> ABOUT THIS TASK:
Write out the entries again exactly as they are given.

(Dataset entries)
━━━━━━━━━━━━━━━━━━━━━━━━━━━━━━
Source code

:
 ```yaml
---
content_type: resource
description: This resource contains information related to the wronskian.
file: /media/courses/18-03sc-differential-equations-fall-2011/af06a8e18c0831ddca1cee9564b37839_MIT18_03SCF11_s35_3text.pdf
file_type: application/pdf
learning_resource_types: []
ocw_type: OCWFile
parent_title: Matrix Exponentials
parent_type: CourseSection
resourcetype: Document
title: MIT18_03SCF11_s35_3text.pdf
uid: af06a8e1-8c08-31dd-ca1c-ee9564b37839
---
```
━━━━━━━━━━━━━━━━━━━━━━━━━━━━━━
> WRITTEN SOLUTION:
Source code

:
 ```yaml
---
content_type: resource
description: This resource contains information related to the wronskian.
file: /media/courses/18-03sc-differential-equations-fall-2011/af06a8e18c0831ddca1cee9564b37839_MIT18_03SCF11_s35_3text.pdf
file_type: application/pdf
learning_resource_types: []
ocw_type: OCWFile
parent_title: Matrix Exponentials
parent_type: CourseSection
resourcetype: Document
title: MIT18_03SCF11_s35_3text.pdf
uid: af06a8e1-8c08-31dd-ca1c-ee9564b37839
---
```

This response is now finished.